Di sekolah pada umumnya siswa diajari bagaimana cara menyampaikan pendapat yang baik, persetujuan, kritikan maupun penolakan. Hari ini yang perlu kita lakukan adalah merealisasikan hal tersebut. Ada etika untuk menyampaikan sesuatu yang tidak sesuai menurut penilaian kita agar tidak menyakiti perasaan orang lain. Perlu diperhatikan juga bahwa kritikan tidak sama dengan hujatan. Kritikan berisi analisis dan evaluasi dengan tujuan memberikan pemahaman terhadap sesuatu agar menjadi perbaikan setelahnya sedangkan hujatan berisi hinaan atau celaan terhadap sesuatu. Berinteraksi dan berkomunikasi dengan baik harusnya menjadi perhatian semua kalangan agar kata-kata kotor, ejekan, dan hinaan tidak menjadi hal lumrah di masyarakat dan ditiru oleh generasi berikutnya.
Kritik boleh, hujat jangan. Semua orang berhak untuk diperlakukan dengan baik seburuk apapun prilakunya karena memberikan keburukan terhadap keburukan tidak akan menjadikannya hal yang baik. Selain itu, berkomentar di media sosial juga dapat tersangkut UU Informasi dan Transaksi Elektronik (ITE) apabila sudah menyalahi yang diatur UU tersebut.

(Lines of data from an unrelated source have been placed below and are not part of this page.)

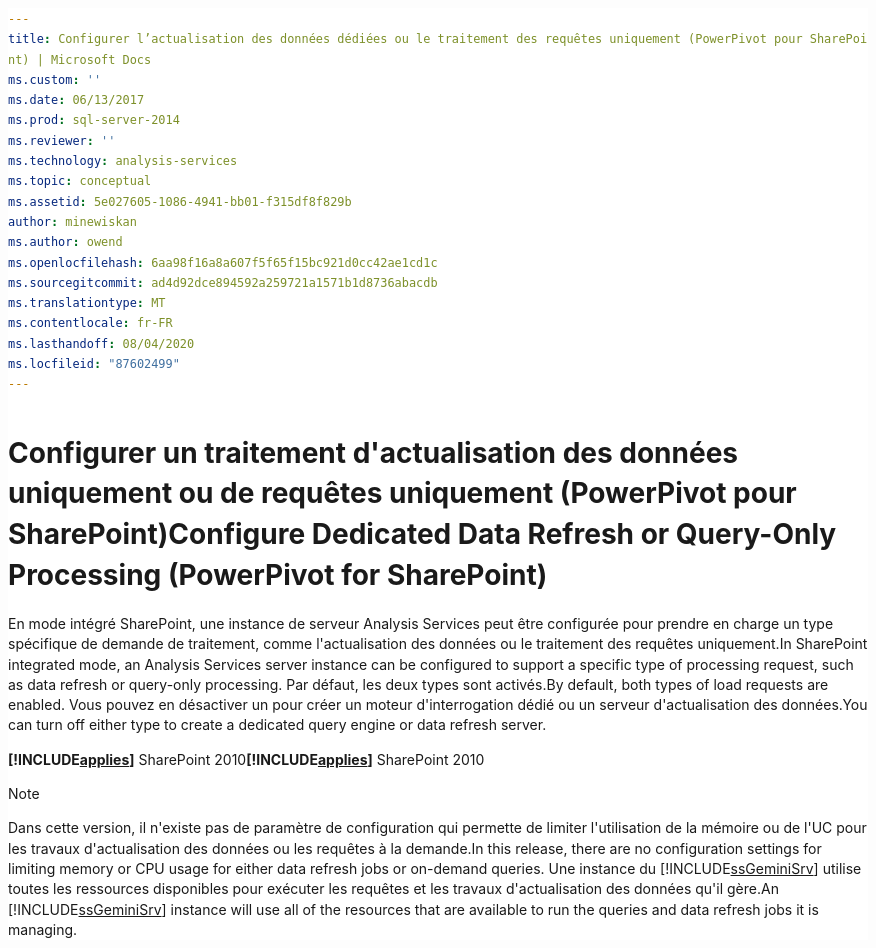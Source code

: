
 ```yaml
---
title: Configurer l’actualisation des données dédiées ou le traitement des requêtes uniquement (PowerPivot pour SharePoint) | Microsoft Docs
ms.custom: ''
ms.date: 06/13/2017
ms.prod: sql-server-2014
ms.reviewer: ''
ms.technology: analysis-services
ms.topic: conceptual
ms.assetid: 5e027605-1086-4941-bb01-f315df8f829b
author: minewiskan
ms.author: owend
ms.openlocfilehash: 6aa98f16a8a607f5f65f15bc921d0cc42ae1cd1c
ms.sourcegitcommit: ad4d92dce894592a259721a1571b1d8736abacdb
ms.translationtype: MT
ms.contentlocale: fr-FR
ms.lasthandoff: 08/04/2020
ms.locfileid: "87602499"
---
```

# <a name="configure-dedicated-data-refresh-or-query-only-processing-powerpivot-for-sharepoint"></a><span data-ttu-id="7c772-102">Configurer un traitement d'actualisation des données uniquement ou de requêtes uniquement (PowerPivot pour SharePoint)</span><span class="sxs-lookup"><span data-stu-id="7c772-102">Configure Dedicated Data Refresh or Query-Only Processing (PowerPivot for SharePoint)</span></span>
  <span data-ttu-id="7c772-103">En mode intégré SharePoint, une instance de serveur Analysis Services peut être configurée pour prendre en charge un type spécifique de demande de traitement, comme l'actualisation des données ou le traitement des requêtes uniquement.</span><span class="sxs-lookup"><span data-stu-id="7c772-103">In SharePoint integrated mode, an Analysis Services server instance can be configured to support a specific type of processing request, such as data refresh or query-only processing.</span></span> <span data-ttu-id="7c772-104">Par défaut, les deux types sont activés.</span><span class="sxs-lookup"><span data-stu-id="7c772-104">By default, both types of load requests are enabled.</span></span> <span data-ttu-id="7c772-105">Vous pouvez en désactiver un pour créer un moteur d'interrogation dédié ou un serveur d'actualisation des données.</span><span class="sxs-lookup"><span data-stu-id="7c772-105">You can turn off either type to create a dedicated query engine or data refresh server.</span></span>  
  
 <span data-ttu-id="7c772-106">**[!INCLUDE[applies](../includes/applies-md.md)]** SharePoint 2010</span><span class="sxs-lookup"><span data-stu-id="7c772-106">**[!INCLUDE[applies](../includes/applies-md.md)]**  SharePoint 2010</span></span>  
  
> [!NOTE]  
>  <span data-ttu-id="7c772-107">Dans cette version, il n'existe pas de paramètre de configuration qui permette de limiter l'utilisation de la mémoire ou de l'UC pour les travaux d'actualisation des données ou les requêtes à la demande.</span><span class="sxs-lookup"><span data-stu-id="7c772-107">In this release, there are no configuration settings for limiting memory or CPU usage for either data refresh jobs or on-demand queries.</span></span> <span data-ttu-id="7c772-108">Une instance du [!INCLUDE[ssGeminiSrv](../includes/ssgeminisrv-md.md)] utilise toutes les ressources disponibles pour exécuter les requêtes et les travaux d'actualisation des données qu'il gère.</span><span class="sxs-lookup"><span data-stu-id="7c772-108">An [!INCLUDE[ssGeminiSrv](../includes/ssgeminisrv-md.md)] instance will use all of the resources that are available to run the queries and data refresh jobs it is managing.</span></span>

Bebas dan bertanggungjawab. Begitulah selayaknya prinsip masyarakat Indonesia. Tidak menyukai sesuatu pada media massa atau media sosial itu wajar saja. Namun, kita harus mempertimbangkan dampak yang dapat ditimbulkan oleh anggapan sekedar komentar dan berani mempertanggungjawabkannya.